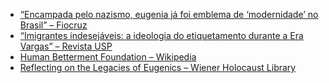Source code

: - [“Encampada pelo nazismo, eugenia já foi emblema de ‘modernidade’ no Brasil” – Fiocruz](https://coc.fiocruz.br/todas-as-noticias/encampada-pelo-nazismo-eugenia-ja-foi-emblema-de-modernidade-no-brasil/#:~:text=Em%201920%2C%20eugenia%20era%20um,per%C3%ADodo%2C%20observa%20Anderson%20Ricardo%20Carlos.)
- [“Imigrantes indesejáveis: a ideologia do etiquetamento durante a Era Vargas” – Revista USP](https://jornal.usp.br/revistausp/revista-usp-119-textos-8-imigrantes-indesejaveis-a-ideologia-do-etiquetamento-durante-a-era-vargas/)
- [Human Betterment Foundation – Wikipedia](https://en.wikipedia.org/wiki/Human_Betterment_Foundation?utm_source=chatgpt.com)
- [Reflecting on the Legacies of Eugenics – Wiener Holocaust Library](https://wienerholocaustlibrary.org/2021/07/26/reflecting-on-the-legacies-of-eugenics/?utm_source=chatgpt.com&__cf_chl_tk=wp3X7NOHLOmj4APqLOJE82oV.6AMhnfScd4vML12sYU-1750628400-1.0.1.1-9Eft1wQRRP1tHr8QvhbWeM4I3rXqj8BxbFnBDIk482c)
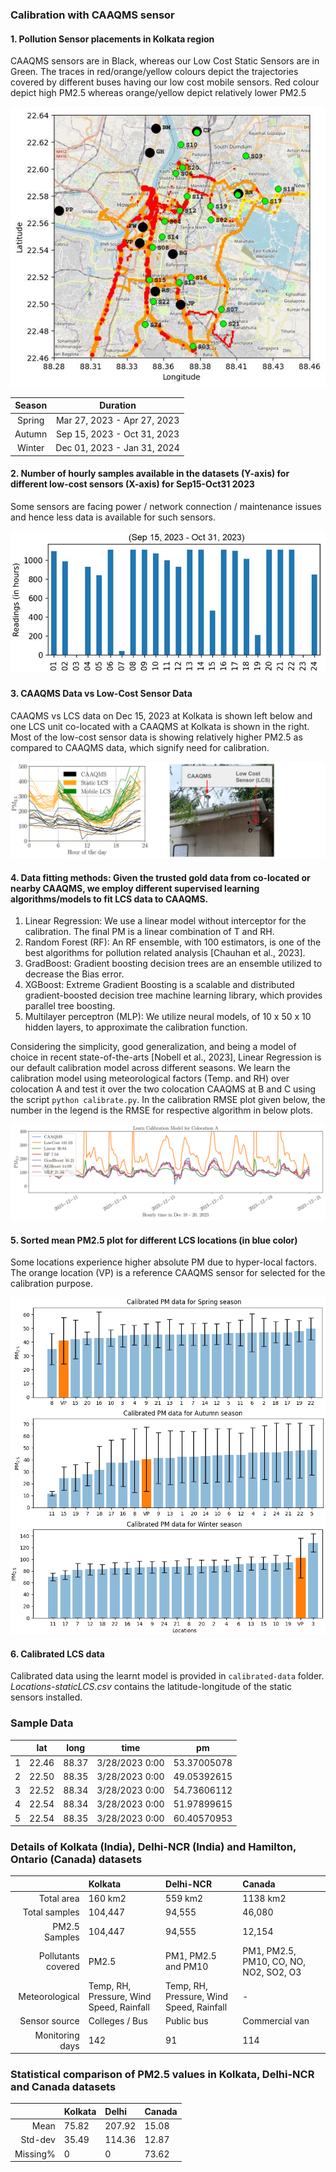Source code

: ### Calibration with CAAQMS sensor

#### 1. Pollution Sensor placements in Kolkata region
CAAQMS sensors are in Black, whereas our Low Cost Static Sensors are in Green. The traces in red/orange/yellow colours depict the trajectories covered by different buses having our low cost mobile sensors. Red colour depict high PM2.5 whereas orange/yellow depict relatively lower PM2.5

![1](img/Sensors.jpeg)

| Season |   Duration                  |
|:------:|:---------------------------:|
| Spring | Mar 27, 2023 - Apr 27, 2023 |
| Autumn | Sep 15, 2023 - Oct 31, 2023 |
| Winter | Dec 01, 2023 - Jan 31, 2024 |

#### 2. Number of hourly samples available in the datasets (Y-axis) for different low-cost sensors (X-axis) for Sep15-Oct31 2023
Some sensors are facing power / network connection / maintenance issues and hence less data is available for such sensors.

![2](img/Hourlydata.jpeg)

#### 3. CAAQMS Data vs Low-Cost Sensor Data
CAAQMS vs LCS data on Dec 15, 2023 at Kolkata is shown left below and one LCS unit co-located with a CAAQMS at Kolkata is shown in the right. Most of the low-cost sensor data is showing relatively higher PM2.5 as compared to CAAQMS data, which signify need for calibration.

![Coloc](img/coloc.png)

#### 4. Data fitting methods: Given the trusted gold data from co-located or nearby CAAQMS, we employ different supervised learning algorithms/models to fit LCS data to CAAQMS.
1. Linear Regression: We use a linear model without interceptor for the calibration. The final PM is a linear combination of T and RH.
2. Random Forest (RF): An RF ensemble, with 100 estimators, is one of the best algorithms for pollution related analysis [Chauhan et al., 2023].
3. GradBoost: Gradient boosting decision trees are an ensemble utilized to decrease the Bias error.
4. XGBoost: Extreme Gradient Boosting is a scalable and distributed gradient-boosted decision tree machine learning library, which provides parallel tree boosting.
5. Multilayer perceptron (MLP): We utilize neural models, of 10 x 50 x 10 hidden layers, to approximate the calibration function.

Considering the simplicity, good generalization, and being a model of choice in recent state-of-the-arts [Nobell et al., 2023], Linear Regression is our default calibration model across different seasons.
We learn the calibration model using meteorological factors (Temp. and RH) over colocation A and test it over the two colocation CAAQMS at B and C using the script ``python calibrate.py``.
In the calibration RMSE plot given below, the number in the legend is the RMSE for respective algorithm in below plots.

![3](img/calib1.png)

#### 5. Sorted mean PM2.5 plot for different LCS locations (in blue color)
Some locations experience higher absolute PM due to hyper-local factors. The orange location (VP) is a reference CAAQMS sensor for selected for the calibration purpose.

![4](img/PMplot.png)


#### 6. Calibrated LCS data

Calibrated data using the learnt model is provided in ``calibrated-data`` folder. 
_Locations-staticLCS.csv_ contains the latitude-longitude of the static sensors installed.

### Sample Data

|    |    lat |  long |      time      |     pm      |
|---:|:------:|:-----:|:--------------:|:-----------:|
|  1 |  22.46	| 88.37	| 3/28/2023 0:00 | 53.37005078 |
|  2 |  22.50 |	88.35 |	3/28/2023 0:00 | 49.05392615 |
|  3 |  22.52 | 88.34 | 3/28/2023 0:00 | 54.73606112 |
|  4 |  22.54 | 88.34 | 3/28/2023 0:00 | 51.97899615 |
|  5 |  22.54 | 88.35 | 3/28/2023 0:00 | 60.40570953 |


### Details of Kolkata (India), Delhi-NCR (India) and Hamilton, Ontario (Canada) datasets


|                    | Kolkata              | Delhi-NCR           | Canada               |
|-------------------:|:---------------------|:--------------------|:---------------------|
| Total area         | 160 km2              | 559 km2             | 1138 km2             |
| Total samples      | 104,447              | 94,555              | 46,080               |
| PM2.5 Samples      | 104,447              | 94,555              | 12,154               |
| Pollutants covered | PM2.5                | PM1, PM2.5 and PM10 | PM1, PM2.5, PM10, CO, NO, NO2, SO2, O3|
| Meteorological     | Temp, RH, Pressure, Wind Speed, Rainfall  | Temp, RH, Pressure, Wind Speed, Rainfall| -                    |
| Sensor source      | Colleges / Bus       | Public bus          | Commercial van       |
| Monitoring days    | 142                  | 91                  | 114                  |

### Statistical comparison of PM2.5 values in Kolkata, Delhi-NCR and Canada datasets

|           | Kolkata |  Delhi    |  Canada |
|----------:|:--------|:----------|:--------|
| Mean      |  75.82  |   207.92  |  15.08  |
| Std-dev   |  35.49  |   114.36  |  12.87  |
| Missing%  |   0     |     0     |  73.62  |
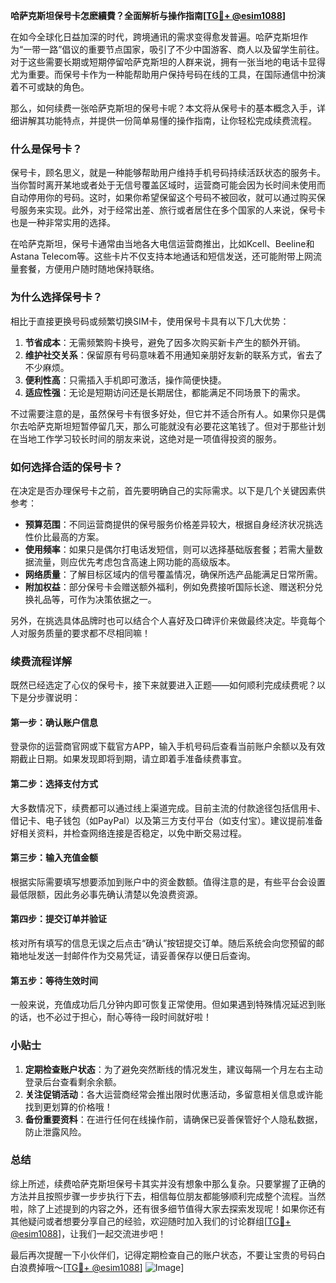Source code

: **哈萨克斯坦保号卡怎麽續費？全面解析与操作指南[[TG💪+ @esim1088](https://t.me/s/esim1088)]**

在如今全球化日益加深的时代，跨境通讯的需求变得愈发普遍。哈萨克斯坦作为“一带一路”倡议的重要节点国家，吸引了不少中国游客、商人以及留学生前往。对于这些需要长期或短期停留哈萨克斯坦的人群来说，拥有一张当地的电话卡显得尤为重要。而保号卡作为一种能帮助用户保持号码在线的工具，在国际通信中扮演着不可或缺的角色。

那么，如何续费一张哈萨克斯坦的保号卡呢？本文将从保号卡的基本概念入手，详细讲解其功能特点，并提供一份简单易懂的操作指南，让你轻松完成续费流程。

### 什么是保号卡？

保号卡，顾名思义，就是一种能够帮助用户维持手机号码持续活跃状态的服务卡。当你暂时离开某地或者处于无信号覆盖区域时，运营商可能会因为长时间未使用而自动停用你的号码。这时，如果你希望保留这个号码不被回收，就可以通过购买保号服务来实现。此外，对于经常出差、旅行或者居住在多个国家的人来说，保号卡也是一种非常实用的选择。

在哈萨克斯坦，保号卡通常由当地各大电信运营商推出，比如Kcell、Beeline和Astana Telecom等。这些卡片不仅支持本地通话和短信发送，还可能附带上网流量套餐，方便用户随时随地保持联络。

### 为什么选择保号卡？

相比于直接更换号码或频繁切换SIM卡，使用保号卡具有以下几大优势：

1. **节省成本**：无需频繁购卡换号，避免了因多次购买新卡产生的额外开销。
2. **维护社交关系**：保留原有号码意味着不用通知亲朋好友新的联系方式，省去了不少麻烦。
3. **便利性高**：只需插入手机即可激活，操作简便快捷。
4. **适应性强**：无论是短期访问还是长期居住，都能满足不同场景下的需求。

不过需要注意的是，虽然保号卡有很多好处，但它并不适合所有人。如果你只是偶尔去哈萨克斯坦短暂停留几天，那么可能就没有必要花这笔钱了。但对于那些计划在当地工作学习较长时间的朋友来说，这绝对是一项值得投资的服务。

### 如何选择合适的保号卡？

在决定是否办理保号卡之前，首先要明确自己的实际需求。以下是几个关键因素供参考：

- **预算范围**：不同运营商提供的保号服务价格差异较大，根据自身经济状况挑选性价比最高的方案。
- **使用频率**：如果只是偶尔打电话发短信，则可以选择基础版套餐；若需大量数据流量，则应优先考虑包含高速上网功能的高级版本。
- **网络质量**：了解目标区域内的信号覆盖情况，确保所选产品能满足日常所需。
- **附加权益**：部分保号卡会赠送额外福利，例如免费接听国际长途、赠送积分兑换礼品等，可作为决策依据之一。

另外，在挑选具体品牌时也可以结合个人喜好及口碑评价来做最终决定。毕竟每个人对服务质量的要求都不尽相同嘛！

### 续费流程详解

既然已经选定了心仪的保号卡，接下来就要进入正题——如何顺利完成续费呢？以下是分步骤说明：

#### 第一步：确认账户信息
登录你的运营商官网或下载官方APP，输入手机号码后查看当前账户余额以及有效期截止日期。如果发现即将到期，请立即着手准备续费事宜。

#### 第二步：选择支付方式
大多数情况下，续费都可以通过线上渠道完成。目前主流的付款途径包括信用卡、借记卡、电子钱包（如PayPal）以及第三方支付平台（如支付宝）。建议提前准备好相关资料，并检查网络连接是否稳定，以免中断交易过程。

#### 第三步：输入充值金额
根据实际需要填写想要添加到账户中的资金数额。值得注意的是，有些平台会设置最低限额，因此务必事先确认清楚以免浪费资源。

#### 第四步：提交订单并验证
核对所有填写的信息无误之后点击“确认”按钮提交订单。随后系统会向您预留的邮箱地址发送一封邮件作为交易凭证，请妥善保存以便日后查询。

#### 第五步：等待生效时间
一般来说，充值成功后几分钟内即可恢复正常使用。但如果遇到特殊情况延迟到账的话，也不必过于担心，耐心等待一段时间就好啦！

### 小贴士

1. **定期检查账户状态**：为了避免突然断线的情况发生，建议每隔一个月左右主动登录后台查看剩余余额。
2. **关注促销活动**：各大运营商经常会推出限时优惠活动，多留意相关信息或许能找到更划算的价格哦！
3. **备份重要资料**：在进行任何在线操作前，请确保已妥善保管好个人隐私数据，防止泄露风险。

### 总结

综上所述，续费哈萨克斯坦保号卡其实并没有想象中那么复杂。只要掌握了正确的方法并且按照步骤一步步执行下去，相信每位朋友都能够顺利完成整个流程。当然啦，除了上述提到的内容之外，还有很多细节值得大家去探索发现呢！如果你还有其他疑问或者想要分享自己的经验，欢迎随时加入我们的讨论群组[[TG💪+ @esim1088](https://t.me/s/esim1088)]，让我们一起交流进步吧！

最后再次提醒一下小伙伴们，记得定期检查自己的账户状态，不要让宝贵的号码白白浪费掉哦～[[TG💪+ @esim1088](https://t.me/s/esim1088)] ![Image](https://i.postimg.cc/4NQfJmqS/Snipaste-2025-05-13-00-14-12.png)]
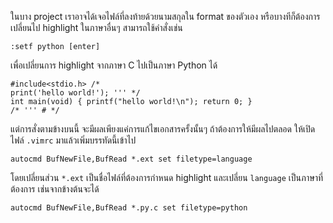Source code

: ﻿ในบาง project เราอาจได้เจอไฟล์ที่ลงท้ายด้วยนามสกุลใน format ของตัวเอง หรือบางทีก็ต้องการเปลี่ยนไป highlight ในภาษาอื่นๆ สามารถใช้คำสั่งเช่น

	:setf python [enter]

เพื่อเปลี่ยนการ highlight จากภาษา C ไปเป็นภาษา Python ได้

	#include<stdio.h> /*
	print('hello world!'); ''' */
	int main(void) { printf("hello world!\n"); return 0; }
	/* ''' # */

แต่การสั่งตามข้างบนนี้ จะมีผลเพียงแค่การแก้ไขเอกสารครั้งนั้นๆ ถ้าต้องการให้มีผลไปตลอด ให้เปิดไฟล์ `.vimrc` มาแล้วเพิ่มบรรทัดนี้เข้าไป

	autocmd BufNewFile,BufRead *.ext set filetype=language

โดยเปลี่ยนส่วน `*.ext` เป็นชื่อไฟล์ที่ต้องการกำหนด highlight และเปลี่ยน `language` เป็นภาษาที่ต้องการ เช่นจากข้างต้นจะได้

	autocmd BufNewFile,BufRead *.py.c set filetype=python
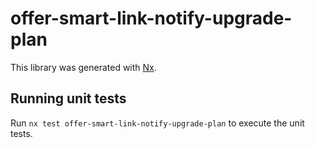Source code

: # offer-smart-link-notify-upgrade-plan

This library was generated with [Nx](https://nx.dev).

## Running unit tests

Run `nx test offer-smart-link-notify-upgrade-plan` to execute the unit tests.
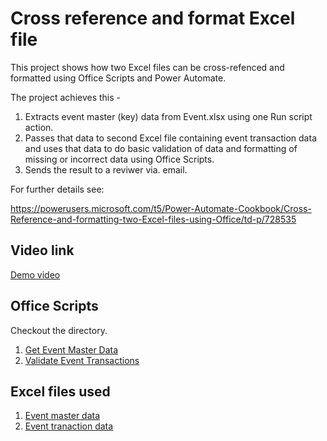 # Cross reference and format Excel file

This project shows how two Excel files can be cross-refenced and formatted using Office Scripts and Power Automate. 

The project achieves this - 

1. Extracts event master (key) data from Event.xlsx using one Run script action. 
1. Passes that data to second Excel file containing event transaction data and uses that data to do basic validation of data and formatting of missing or incorrect data using Office Scripts. 
1. Sends the result to a reviwer via. email. 

For further details see: 

https://powerusers.microsoft.com/t5/Power-Automate-Cookbook/Cross-Reference-and-formatting-two-Excel-files-using-Office/td-p/728535


## Video link

[Demo video](https://youtu.be/dVwqBf483qo)

## Office Scripts 

Checkout the directory. 
1. [Get Event Master Data](ReturnEvents.ts)
1. [Validate Event Transactions](ValidateEventTransactions.ts)

## Excel files used

1. [Event master data](Events.xlsx)
1. [Event tranaction data](Event-Transactions.xlsx)


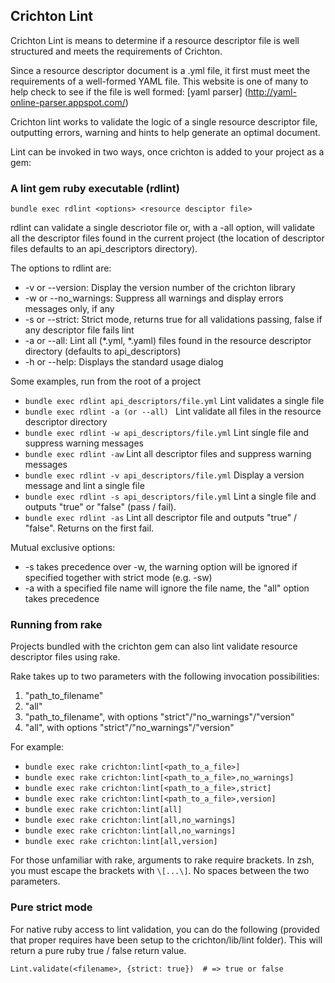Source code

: ## Crichton Lint

Crichton Lint is means to determine if a resource descriptor file is well structured and meets the requirements of
Crichton.

Since a resource descriptor document is a .yml file, it first must meet the requirements of a
well-formed YAML file. This website is one of many to help check to see if the file is well
formed: [yaml parser] (http://yaml-online-parser.appspot.com/)

Crichton lint works to validate the logic of a single resource descriptor file, outputting errors, warning
and hints to help generate an optimal document.

Lint can be invoked in two ways, once crichton is added to your project as a gem:

### A lint gem ruby executable  (rdlint)

`bundle exec rdlint <options> <resource desciptor file>`

rdlint can validate a single descriotor file or, with a -all option, will validate all the descriptor files
found in the current project (the location of descriptor files defaults to an api_descriptors directory).

The options to rdlint are:

* -v or --version: Display the version number of the crichton library
* -w or --no_warnings: Suppress all warnings and display errors messages only, if any
* -s or --strict: Strict mode, returns true for all validations passing, false if any descriptor file fails lint
* -a or --all: Lint all (*.yml, *.yaml) files found in the resource descriptor directory (defaults to api_descriptors)
* -h or --help: Displays the standard usage dialog

Some examples, run from the root of a project

* `bundle exec rdlint api_descriptors/file.yml`  Lint validates a single file
* `bundle exec rdlint -a (or --all) ` Lint validate all files in the resource descriptor directory
* `bundle exec rdlint -w api_descriptors/file.yml` Lint single file and suppress warning messages
* `bundle exec rdlint -aw` Lint all descriptor files and suppress warning messages
* `bundle exec rdlint -v api_descriptors/file.yml` Display a version message and lint a single file
* `bundle exec rdlint -s api_descriptors/file.yml` Lint a single file and outputs "true" or "false" (pass / fail).
* `bundle exec rdlint -as` Lint all descriptor file and outputs "true" / "false". Returns on the first fail.

Mutual exclusive options:
* -s takes precedence over -w, the warning option will be ignored if specified together with strict mode (e.g. -sw)
* -a with a specified file name will ignore the file name, the "all" option takes precedence

### Running from rake

Projects bundled with the crichton gem can also lint validate resource descriptor files using rake.

Rake takes up to two parameters with the following invocation possibilities:

1. "path_to_filename"
2. "all"
3. "path_to_filename", with options "strict"/"no_warnings"/"version"
4. "all", with options "strict"/"no_warnings"/"version"

For example:

* `bundle exec rake crichton:lint[<path_to_a_file>]`
* `bundle exec rake crichton:lint[<path_to_a_file>,no_warnings]`
* `bundle exec rake crichton:lint[<path_to_a_file>,strict]`
* `bundle exec rake crichton:lint[<path_to_a_file>,version]`
* `bundle exec rake crichton:lint[all]`
* `bundle exec rake crichton:lint[all,no_warnings]`
* `bundle exec rake crichton:lint[all,no_warnings]`
* `bundle exec rake crichton:lint[all,version]`

For those unfamiliar with rake, arguments to rake require brackets. In zsh, you must escape
the brackets with `\[...\]`. No spaces between the two parameters.

### Pure strict mode
For native ruby access to lint validation, you can do the following (provided that proper requires have been setup to
the crichton/lib/lint folder). This will return a pure ruby true / false return value.

`Lint.validate(<filename>, {strict: true})  # => true or false`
□ □ □
What you return from the records above should be exactly everything from the line with "既然已经选定了心仪的保号卡，" down to the line with "autocmd BufNewFile,BufRead *.ext", both kept, and no pictures.

既然已经选定了心仪的保号卡，接下来就要进入正题——如何顺利完成续费呢？以下是分步骤说明：

#### 第一步：确认账户信息
登录你的运营商官网或下载官方APP，输入手机号码后查看当前账户余额以及有效期截止日期。如果发现即将到期，请立即着手准备续费事宜。

#### 第二步：选择支付方式
大多数情况下，续费都可以通过线上渠道完成。目前主流的付款途径包括信用卡、借记卡、电子钱包（如PayPal）以及第三方支付平台（如支付宝）。建议提前准备好相关资料，并检查网络连接是否稳定，以免中断交易过程。

#### 第三步：输入充值金额
根据实际需要填写想要添加到账户中的资金数额。值得注意的是，有些平台会设置最低限额，因此务必事先确认清楚以免浪费资源。

#### 第四步：提交订单并验证
核对所有填写的信息无误之后点击“确认”按钮提交订单。随后系统会向您预留的邮箱地址发送一封邮件作为交易凭证，请妥善保存以便日后查询。

#### 第五步：等待生效时间
一般来说，充值成功后几分钟内即可恢复正常使用。但如果遇到特殊情况延迟到账的话，也不必过于担心，耐心等待一段时间就好啦！

### 小贴士

1. **定期检查账户状态**：为了避免突然断线的情况发生，建议每隔一个月左右主动登录后台查看剩余余额。
2. **关注促销活动**：各大运营商经常会推出限时优惠活动，多留意相关信息或许能找到更划算的价格哦！
3. **备份重要资料**：在进行任何在线操作前，请确保已妥善保管好个人隐私数据，防止泄露风险。

### 总结

综上所述，续费哈萨克斯坦保号卡其实并没有想象中那么复杂。只要掌握了正确的方法并且按照步骤一步步执行下去，相信每位朋友都能够顺利完成整个流程。当然啦，除了上述提到的内容之外，还有很多细节值得大家去探索发现呢！如果你还有其他疑问或者想要分享自己的经验，欢迎随时加入我们的讨论群组[[TG💪+ @esim1088](https://t.me/s/esim1088)]，让我们一起交流进步吧！

最后再次提醒一下小伙伴们，记得定期检查自己的账户状态，不要让宝贵的号码白白浪费掉哦～[[TG💪+ @esim1088](https://t.me/s/esim1088)] ![Image](https://i.postimg.cc/4NQfJmqS/Snipaste-2025-05-13-00-14-12.png)]
Source code

: ﻿ในบาง project เราอาจได้เจอไฟล์ที่ลงท้ายด้วยนามสกุลใน format ของตัวเอง หรือบางทีก็ต้องการเปลี่ยนไป highlight ในภาษาอื่นๆ สามารถใช้คำสั่งเช่น

	:setf python [enter]

เพื่อเปลี่ยนการ highlight จากภาษา C ไปเป็นภาษา Python ได้

	#include<stdio.h> /*
	print('hello world!'); ''' */
	int main(void) { printf("hello world!\n"); return 0; }
	/* ''' # */

แต่การสั่งตามข้างบนนี้ จะมีผลเพียงแค่การแก้ไขเอกสารครั้งนั้นๆ ถ้าต้องการให้มีผลไปตลอด ให้เปิดไฟล์ `.vimrc` มาแล้วเพิ่มบรรทัดนี้เข้าไป

	autocmd BufNewFile,BufRead *.ext set filetype=language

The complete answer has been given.